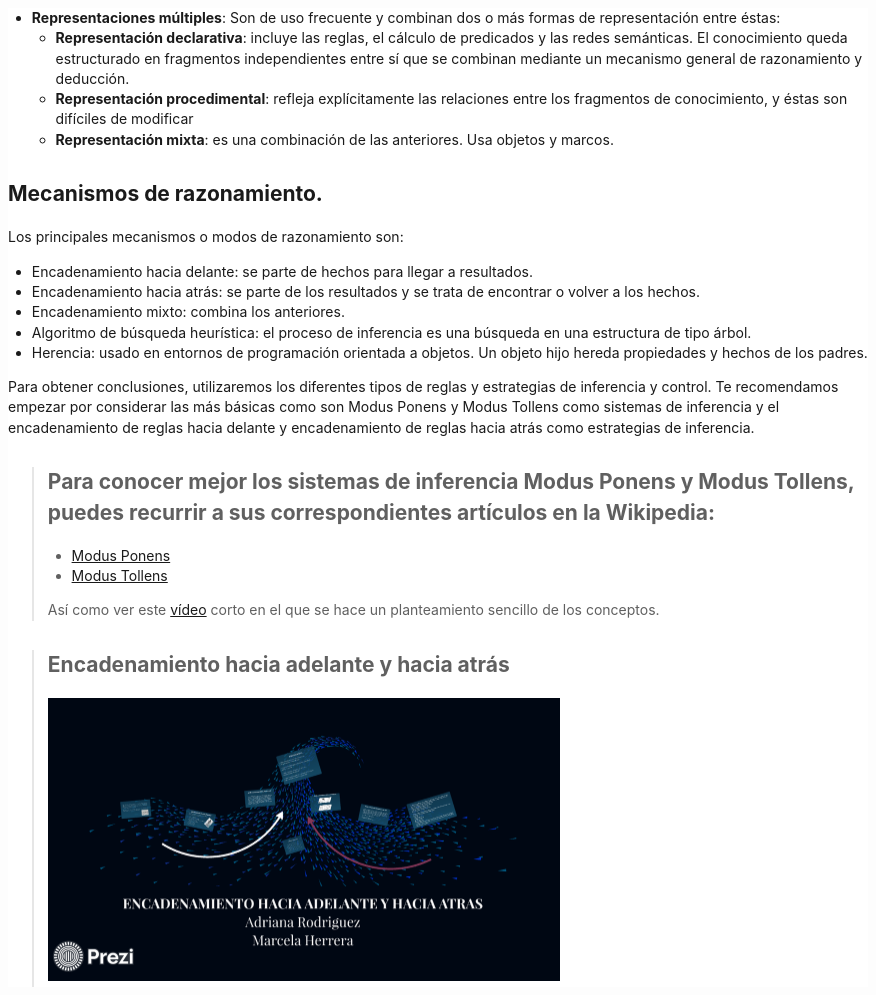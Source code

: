- **Representaciones múltiples**: Son de uso frecuente y combinan dos o más formas  de representación entre éstas:
  - **Representación declarativa**: incluye las reglas, el cálculo de predicados y las redes semánticas. El conocimiento queda estructurado en fragmentos independientes entre sí que se combinan mediante un mecanismo general de razonamiento y deducción.
  - **Representación procedimental**: refleja explícitamente las relaciones entre los fragmentos de conocimiento, y éstas son difíciles de modificar
  - **Representación mixta**: es una combinación de las anteriores. Usa objetos y marcos.

## Mecanismos de razonamiento.

Los principales mecanismos o modos de razonamiento son:

- Encadenamiento hacia delante: se parte de hechos para llegar a resultados.
- Encadenamiento hacia atrás: se parte de los resultados y se trata de encontrar o volver a los hechos.
- Encadenamiento mixto: combina los anteriores.
- Algoritmo de búsqueda heurística: el proceso de inferencia es una búsqueda en una estructura de tipo árbol.
- Herencia: usado en entornos de programación orientada a objetos. Un objeto hijo
  hereda propiedades y hechos de los padres.

Para obtener conclusiones, utilizaremos los diferentes tipos de reglas y estrategias de inferencia y control. Te recomendamos empezar por considerar las más básicas como son Modus Ponens y Modus Tollens como sistemas de inferencia y el encadenamiento de reglas hacia delante y encadenamiento de reglas hacia atrás como estrategias de inferencia.

> ## Para conocer mejor los sistemas de inferencia Modus Ponens y Modus Tollens, puedes recurrir a sus correspondientes artículos en la Wikipedia:
>
> - [Modus Ponens](https://es.wikipedia.org/wiki/Modus_ponendo_ponens)
> - [Modus Tollens](https://es.wikipedia.org/wiki/Modus_tollendo_tollens)
>
> Así como ver este [vídeo](https://youtu.be/MLe9flR4PsA) corto en el que se hace un planteamiento sencillo de los conceptos.

> ## Encadenamiento hacia adelante y hacia atrás
>
> [<img src="assets/Encadenamiento.png" alt="Encadenamiento hacia adelnate y hacia atras" style="zoom:50%;" />](https://prezi.com/fvw2aokvct7r/encadenamiento-hacia-adelante-y-hacia-atras/)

________________________

Goal of the exercise:
Write the lines above out again exactly, without any of their pictures.

Result of this exercise:
Source code

:- **Representaciones múltiples**: Son de uso frecuente y combinan dos o más formas  de representación entre éstas:
  - **Representación declarativa**: incluye las reglas, el cálculo de predicados y las redes semánticas. El conocimiento queda estructurado en fragmentos independientes entre sí que se combinan mediante un mecanismo general de razonamiento y deducción.
  - **Representación procedimental**: refleja explícitamente las relaciones entre los fragmentos de conocimiento, y éstas son difíciles de modificar
  - **Representación mixta**: es una combinación de las anteriores. Usa objetos y marcos.

## Mecanismos de razonamiento.

Los principales mecanismos o modos de razonamiento son:

- Encadenamiento hacia delante: se parte de hechos para llegar a resultados.
- Encadenamiento hacia atrás: se parte de los resultados y se trata de encontrar o volver a los hechos.
- Encadenamiento mixto: combina los anteriores.
- Algoritmo de búsqueda heurística: el proceso de inferencia es una búsqueda en una estructura de tipo árbol.
- Herencia: usado en entornos de programación orientada a objetos. Un objeto hijo
  hereda propiedades y hechos de los padres.

Para obtener conclusiones, utilizaremos los diferentes tipos de reglas y estrategias de inferencia y control. Te recomendamos empezar por considerar las más básicas como son Modus Ponens y Modus Tollens como sistemas de inferencia y el encadenamiento de reglas hacia delante y encadenamiento de reglas hacia atrás como estrategias de inferencia.

> ## Para conocer mejor los sistemas de inferencia Modus Ponens y Modus Tollens, puedes recurrir a sus correspondientes artículos en la Wikipedia:
>
> - [Modus Ponens](https://es.wikipedia.org/wiki/Modus_ponendo_ponens)
> - [Modus Tollens](https://es.wikipedia.org/wiki/Modus_tollendo_tollens)
>
> Así como ver este [vídeo](https://youtu.be/MLe9flR4PsA) corto en el que se hace un planteamiento sencillo de los conceptos.

> ## Encadenamiento hacia adelante y hacia atrás
>
> [<img src="assets/Encadenamiento.png" alt="Encadenamiento hacia adelnate y hacia atras" style="zoom:50%;" />](https://prezi.com/fvw2aokvct7r/encadenamiento-hacia-adelante-y-hacia-atras/)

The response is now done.